Iterative Debugging

This guide explains Mess's incremental refinement workflow: how to start with quick measurements and progressively add detail to your bandwidth-latency curves.

Initial Sanity Check

Before starting a full benchmark run, we strongly recommend performing a "sanity check" to ensure the system is stable and capable of producing valid measurements.

1. Target Peak Bandwidth (Read) Run a single repetition with maximum verbosity, targeting peak bandwidth (0 pause) for reads (100% ratio):

./build/bin/mess --profile --ratio=100 --pause=0 --verbose=3 --repetitions=1

Check the output for:

No errors or warnings.
Reasonable bandwidth numbers (e.g., >10 GB/s for modern systems).
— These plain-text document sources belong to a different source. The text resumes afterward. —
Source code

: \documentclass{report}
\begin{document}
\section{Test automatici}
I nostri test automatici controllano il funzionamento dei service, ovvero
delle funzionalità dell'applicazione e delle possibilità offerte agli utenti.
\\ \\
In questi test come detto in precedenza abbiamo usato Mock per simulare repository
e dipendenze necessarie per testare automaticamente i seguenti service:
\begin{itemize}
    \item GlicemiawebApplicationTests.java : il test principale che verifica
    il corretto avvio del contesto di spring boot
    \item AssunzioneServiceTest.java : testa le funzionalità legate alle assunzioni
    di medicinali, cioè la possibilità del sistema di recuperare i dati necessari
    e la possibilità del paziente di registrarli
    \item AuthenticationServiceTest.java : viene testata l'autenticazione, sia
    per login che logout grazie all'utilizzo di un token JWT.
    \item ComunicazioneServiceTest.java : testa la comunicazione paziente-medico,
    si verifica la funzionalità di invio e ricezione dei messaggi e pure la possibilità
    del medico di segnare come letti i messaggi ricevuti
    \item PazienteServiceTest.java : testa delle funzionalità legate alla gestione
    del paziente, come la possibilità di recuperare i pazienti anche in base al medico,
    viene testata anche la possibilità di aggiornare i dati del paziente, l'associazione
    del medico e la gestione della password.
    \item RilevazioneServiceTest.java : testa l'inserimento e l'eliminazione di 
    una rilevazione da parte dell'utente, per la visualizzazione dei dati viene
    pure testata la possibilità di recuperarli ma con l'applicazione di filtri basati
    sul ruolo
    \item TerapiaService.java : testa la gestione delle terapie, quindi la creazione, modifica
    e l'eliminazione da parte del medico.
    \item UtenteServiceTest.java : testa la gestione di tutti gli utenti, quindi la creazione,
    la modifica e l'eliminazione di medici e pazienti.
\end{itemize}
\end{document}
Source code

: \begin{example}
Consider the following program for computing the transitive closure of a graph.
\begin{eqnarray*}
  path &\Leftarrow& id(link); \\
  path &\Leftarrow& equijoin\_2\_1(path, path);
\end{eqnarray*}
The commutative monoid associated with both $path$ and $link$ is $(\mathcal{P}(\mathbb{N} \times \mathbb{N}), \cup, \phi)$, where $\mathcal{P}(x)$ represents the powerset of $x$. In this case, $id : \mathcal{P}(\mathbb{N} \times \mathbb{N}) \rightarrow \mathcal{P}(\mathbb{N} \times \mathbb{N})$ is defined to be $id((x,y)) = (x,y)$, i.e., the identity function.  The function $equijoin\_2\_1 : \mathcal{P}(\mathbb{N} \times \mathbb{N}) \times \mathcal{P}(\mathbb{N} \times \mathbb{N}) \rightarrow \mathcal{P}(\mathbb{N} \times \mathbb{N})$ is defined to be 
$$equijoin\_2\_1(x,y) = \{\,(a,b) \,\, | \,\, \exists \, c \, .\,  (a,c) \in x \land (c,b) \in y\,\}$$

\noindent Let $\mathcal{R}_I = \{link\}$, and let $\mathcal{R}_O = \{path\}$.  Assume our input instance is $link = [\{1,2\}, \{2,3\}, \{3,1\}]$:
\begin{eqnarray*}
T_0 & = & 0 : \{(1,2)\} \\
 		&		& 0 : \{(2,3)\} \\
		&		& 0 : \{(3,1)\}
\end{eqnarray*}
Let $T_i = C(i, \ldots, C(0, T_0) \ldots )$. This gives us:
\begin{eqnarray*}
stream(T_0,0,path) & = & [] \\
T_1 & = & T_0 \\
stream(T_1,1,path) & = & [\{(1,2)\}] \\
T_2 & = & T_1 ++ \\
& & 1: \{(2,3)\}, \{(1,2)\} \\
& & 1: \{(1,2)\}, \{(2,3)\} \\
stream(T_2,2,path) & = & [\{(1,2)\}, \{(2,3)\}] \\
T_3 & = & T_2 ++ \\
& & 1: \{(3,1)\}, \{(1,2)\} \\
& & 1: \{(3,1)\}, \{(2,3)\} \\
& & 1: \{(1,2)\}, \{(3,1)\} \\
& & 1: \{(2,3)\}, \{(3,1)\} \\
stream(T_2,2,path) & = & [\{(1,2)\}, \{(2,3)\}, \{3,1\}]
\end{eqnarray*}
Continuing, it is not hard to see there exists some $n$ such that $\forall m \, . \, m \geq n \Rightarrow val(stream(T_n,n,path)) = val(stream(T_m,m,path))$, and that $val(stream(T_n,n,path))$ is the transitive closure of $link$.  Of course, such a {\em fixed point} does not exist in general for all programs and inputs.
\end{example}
2. Target Write Bandwidth Test the opposite end of the spectrum (100% writes):

./build/bin/mess --profile --ratio=0 --pause=0 --verbose=3 --repetitions=1

If both runs complete successfully and show expected bandwidth levels, proceed with the iterative refinement workflow below.
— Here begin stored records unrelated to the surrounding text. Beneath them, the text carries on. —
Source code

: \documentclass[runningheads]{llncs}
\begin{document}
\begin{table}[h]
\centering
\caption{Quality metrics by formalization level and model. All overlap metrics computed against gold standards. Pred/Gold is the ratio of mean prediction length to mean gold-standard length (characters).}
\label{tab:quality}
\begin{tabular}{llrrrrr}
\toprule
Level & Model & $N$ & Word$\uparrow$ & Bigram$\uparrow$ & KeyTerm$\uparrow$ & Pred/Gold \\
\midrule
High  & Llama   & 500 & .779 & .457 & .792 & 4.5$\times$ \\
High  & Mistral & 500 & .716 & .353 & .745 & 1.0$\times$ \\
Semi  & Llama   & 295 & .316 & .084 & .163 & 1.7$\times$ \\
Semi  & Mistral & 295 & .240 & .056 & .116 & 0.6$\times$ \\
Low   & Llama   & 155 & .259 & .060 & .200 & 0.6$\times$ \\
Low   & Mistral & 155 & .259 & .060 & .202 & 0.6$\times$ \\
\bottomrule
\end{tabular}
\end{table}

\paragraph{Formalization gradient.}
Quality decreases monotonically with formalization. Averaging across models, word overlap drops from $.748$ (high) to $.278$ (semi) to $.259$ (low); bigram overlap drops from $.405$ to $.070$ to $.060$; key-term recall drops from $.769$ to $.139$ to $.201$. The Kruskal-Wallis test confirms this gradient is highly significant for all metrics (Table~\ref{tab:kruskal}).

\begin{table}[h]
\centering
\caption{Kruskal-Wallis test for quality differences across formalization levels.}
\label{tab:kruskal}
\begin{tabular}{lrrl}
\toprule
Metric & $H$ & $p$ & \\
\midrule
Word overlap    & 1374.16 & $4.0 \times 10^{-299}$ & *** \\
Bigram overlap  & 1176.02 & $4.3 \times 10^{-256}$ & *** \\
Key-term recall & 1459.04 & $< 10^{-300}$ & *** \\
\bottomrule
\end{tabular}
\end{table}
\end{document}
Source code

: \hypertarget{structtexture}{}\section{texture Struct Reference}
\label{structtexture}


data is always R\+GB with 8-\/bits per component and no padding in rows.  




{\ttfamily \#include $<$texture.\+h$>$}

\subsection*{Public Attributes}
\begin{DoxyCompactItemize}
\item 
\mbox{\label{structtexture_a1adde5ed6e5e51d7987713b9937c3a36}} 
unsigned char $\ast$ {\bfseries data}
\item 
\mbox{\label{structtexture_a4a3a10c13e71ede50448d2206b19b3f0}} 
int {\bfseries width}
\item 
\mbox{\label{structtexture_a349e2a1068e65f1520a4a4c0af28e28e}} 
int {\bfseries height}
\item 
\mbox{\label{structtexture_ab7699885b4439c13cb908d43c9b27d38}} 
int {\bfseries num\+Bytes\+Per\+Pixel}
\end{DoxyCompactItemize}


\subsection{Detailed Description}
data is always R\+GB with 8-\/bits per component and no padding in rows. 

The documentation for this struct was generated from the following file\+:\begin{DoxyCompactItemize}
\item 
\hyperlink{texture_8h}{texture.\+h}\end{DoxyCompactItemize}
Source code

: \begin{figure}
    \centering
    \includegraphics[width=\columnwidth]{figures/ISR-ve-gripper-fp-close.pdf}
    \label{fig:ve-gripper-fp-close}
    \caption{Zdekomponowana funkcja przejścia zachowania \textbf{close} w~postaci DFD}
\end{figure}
Key Concept: Output File Persistence

Mess does not delete output files on rerun. When you run the benchmark multiple times with the same output folder, new measurements are added to existing data rather than replacing it.
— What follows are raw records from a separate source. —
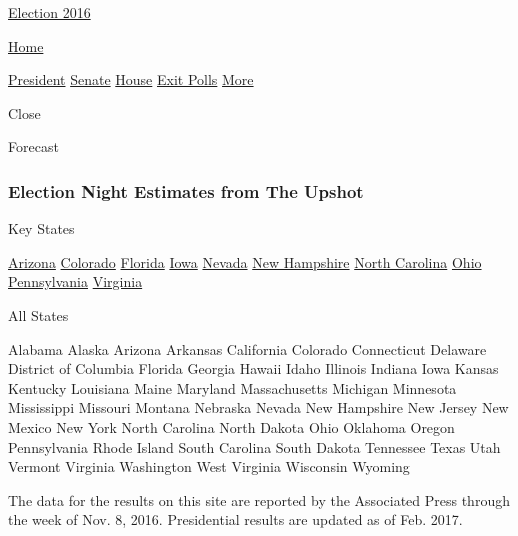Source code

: \href{//www.nytimes.com}{} \href{//elections.nytimes.com}{ Election
2016}

\href{//www.nytimes.com}{ Home}

\href{//www.nytimes.com/elections/2016/results/president}{President}
\href{//www.nytimes.com/elections/2016/results/senate}{Senate}
\href{//www.nytimes.com/elections/2016/results/house}{House}
\href{//www.nytimes.com/interactive/2016/11/08/us/politics/election-exit-polls.html}{Exit
Polls} \href{//www.nytimes.com/elections\#}{More}

Close

Forecast

\href{//www.nytimes.com/elections/2016/forecast/president}{}

\hypertarget{election-night-estimates-from-the-upshot}{%
\subsubsection{Election Night Estimates from The
Upshot}\label{election-night-estimates-from-the-upshot}}

Key States

\href{//www.nytimes.com/elections/2016/results/arizona}{Arizona}
\href{//www.nytimes.com/elections/2016/results/colorado}{Colorado}
\href{//www.nytimes.com/elections/2016/results/florida}{Florida}
\href{//www.nytimes.com/elections/2016/results/iowa}{Iowa}
\href{//www.nytimes.com/elections/2016/results/nevada}{Nevada}
\href{//www.nytimes.com/elections/2016/results/new-hampshire}{New
Hampshire}
\href{//www.nytimes.com/elections/2016/results/north-carolina}{North
Carolina} \href{//www.nytimes.com/elections/2016/results/ohio}{Ohio}
\href{//www.nytimes.com/elections/2016/results/pennsylvania}{Pennsylvania}
\href{//www.nytimes.com/elections/2016/results/virginia}{Virginia}

All States

Alabama Alaska Arizona Arkansas California Colorado Connecticut Delaware
District of Columbia Florida Georgia Hawaii Idaho Illinois Indiana Iowa
Kansas Kentucky Louisiana Maine Maryland Massachusetts Michigan
Minnesota Mississippi Missouri Montana Nebraska Nevada New Hampshire New
Jersey New Mexico New York North Carolina North Dakota Ohio Oklahoma
Oregon Pennsylvania Rhode Island South Carolina South Dakota Tennessee
Texas Utah Vermont Virginia Washington West Virginia Wisconsin Wyoming

The data for the results on this site are reported by the Associated
Press through the week of Nov. 8, 2016. Presidential results are updated
as of Feb. 2017.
This enables an iterative workflow:

Start with a quick, low-resolution run
Examine the results to identify regions of interest
Re-run with specific pause values to add detail where needed
Repeat until you have the resolution you need

Output File Behavior

When Mess runs, it creates CSV files in the output directory (default: measuring/). Each file contains bandwidth-latency measurements for a specific configuration.

Appending vs Overwriting

Scenario	Behavior
New pause value	New row added to CSV
Same pause value	Row updated with new measurement
Different ratio	Separate file, same rules apply
Different traffic mode	Separate file, same rules apply

This means you can safely:

Run the benchmark first for an overview
Then run --pause=<specific values> to fill in gaps
Results accumulate in the same output files

Iterative Refinement Workflow

Step 1: Baseline Run

Start with a standard run to capture the full bandwidth-latency curves:

./build/bin/mess --profile

This produces a detailed set of points covering the entire saturation range.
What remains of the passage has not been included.